Taylor finds she needs to take a mental snapshot of their outfits before she begins to converse with them, to separate the clothing from the personality.

In fact, Taylor discovers the aspect she enjoys the most about her new job is her walk to and from the clinic, passing the window displays of clothing storefronts.

She finds herself critiquing the mannequins, as if they were real models: what Taylor likes, what she would change.

Sometimes it’s pairing an entirely different top with a skirt, other times it’s an adjustment on the hemline.

Occasionally it’s adding one of her flower embellishments, for which she’s starting to take orders.

She has Vivian to thank for that; when Vivian wears them, her customers and friends always inquire where they can purchase such accessories.

“You have an innate sense of style,” Vivian compliments her, to which Taylor jokes, “Yeah, I like nice things.”

“No, it’s more than that,” Vivian says. “Everyone likes nice things. But you have a real nose for fashion. I see it in the things you wear, and your designs. It’s quite remarkable.”

It’s been a little strange to get to know Vivian the person. She’s still intimidating, and Taylor is still in awe. She feels awkward around her and probably acts as such.

Sometimes, when Taylor’s walking along the cobblestoned streets of Beacon Hill, she finds herself almost automatically turning toward the Knox.
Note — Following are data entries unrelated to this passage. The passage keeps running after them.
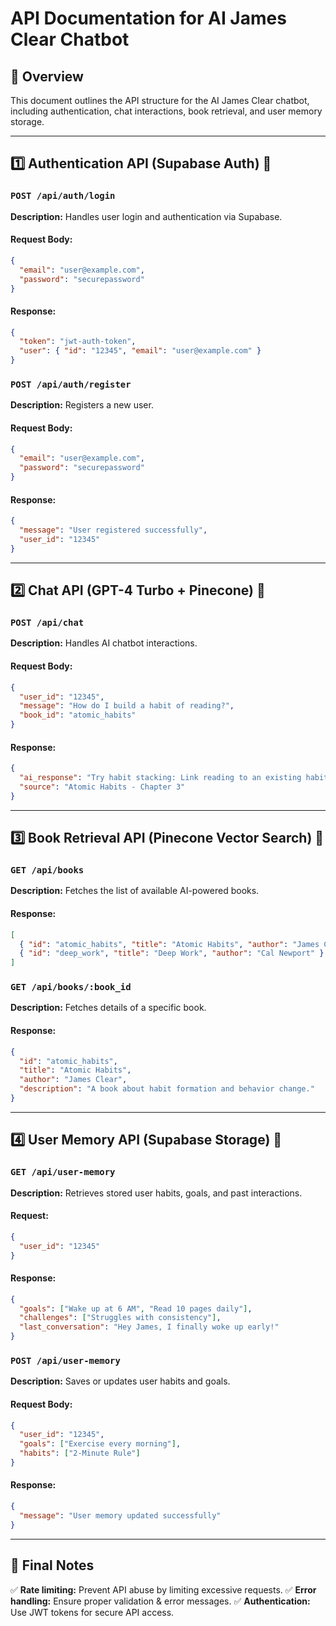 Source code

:  # API Documentation for AI James Clear Chatbot
  
  ## 📌 Overview
  This document outlines the API structure for the AI James Clear chatbot, including authentication, chat interactions, book retrieval, and user memory storage.
  
  ---
  
  ## **1️⃣ Authentication API (Supabase Auth)** 🔐
  ### `POST /api/auth/login`
  **Description:** Handles user login and authentication via Supabase.
  #### **Request Body:**
  ```json
  {
    "email": "user@example.com",
    "password": "securepassword"
  }
  ```
  #### **Response:**
  ```json
  {
    "token": "jwt-auth-token",
    "user": { "id": "12345", "email": "user@example.com" }
  }
  ```
  
  ### `POST /api/auth/register`
  **Description:** Registers a new user.
  #### **Request Body:**
  ```json
  {
    "email": "user@example.com",
    "password": "securepassword"
  }
  ```
  #### **Response:**
  ```json
  {
    "message": "User registered successfully",
    "user_id": "12345"
  }
  ```
  
  ---
  
  ## **2️⃣ Chat API (GPT-4 Turbo + Pinecone)** 💬
  ### `POST /api/chat`
  **Description:** Handles AI chatbot interactions.
  #### **Request Body:**
  ```json
  {
    "user_id": "12345",
    "message": "How do I build a habit of reading?",
    "book_id": "atomic_habits"
  }
  ```
  #### **Response:**
  ```json
  {
    "ai_response": "Try habit stacking: Link reading to an existing habit, like drinking coffee.",
    "source": "Atomic Habits - Chapter 3"
  }
  ```
  
  ---
  
  ## **3️⃣ Book Retrieval API (Pinecone Vector Search)** 📖
  ### `GET /api/books`
  **Description:** Fetches the list of available AI-powered books.
  #### **Response:**
  ```json
  [
    { "id": "atomic_habits", "title": "Atomic Habits", "author": "James Clear" },
    { "id": "deep_work", "title": "Deep Work", "author": "Cal Newport" }
  ]
  ```
  
  ### `GET /api/books/:book_id`
  **Description:** Fetches details of a specific book.
  #### **Response:**
  ```json
  {
    "id": "atomic_habits",
    "title": "Atomic Habits",
    "author": "James Clear",
    "description": "A book about habit formation and behavior change."
  }
  ```
  
  ---
  
  ## **4️⃣ User Memory API (Supabase Storage)** 🧠
  ### `GET /api/user-memory`
  **Description:** Retrieves stored user habits, goals, and past interactions.
  #### **Request:**
  ```json
  {
    "user_id": "12345"
  }
  ```
  #### **Response:**
  ```json
  {
    "goals": ["Wake up at 6 AM", "Read 10 pages daily"],
    "challenges": ["Struggles with consistency"],
    "last_conversation": "Hey James, I finally woke up early!"
  }
  ```
  
  ### `POST /api/user-memory`
  **Description:** Saves or updates user habits and goals.
  #### **Request Body:**
  ```json
  {
    "user_id": "12345",
    "goals": ["Exercise every morning"],
    "habits": ["2-Minute Rule"]
  }
  ```
  #### **Response:**
  ```json
  {
    "message": "User memory updated successfully"
  }
  ```
  
  ---
  
  ## 🎯 **Final Notes**
  ✅ **Rate limiting:** Prevent API abuse by limiting excessive requests.
  ✅ **Error handling:** Ensure proper validation & error messages.
  ✅ **Authentication:** Use JWT tokens for secure API access.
Once, she stood for a good twenty minutes across the street, staring at the iconic redbrick building’s facade—which remained mostly intact, despite its fire-ravaged insides.

The Knox had looked both opened and closed, regal and plain, secretive and ordinary.

A tingle ran through her that she hasn’t been able to forget.

Then there’s that other place in Boston that also had a fire and is also full of secrets. The place on Greenwich Lane where her mother lived. Taylor has yet to visit.

“When you’re ready,” Sam tells her, “I’ll go with you.”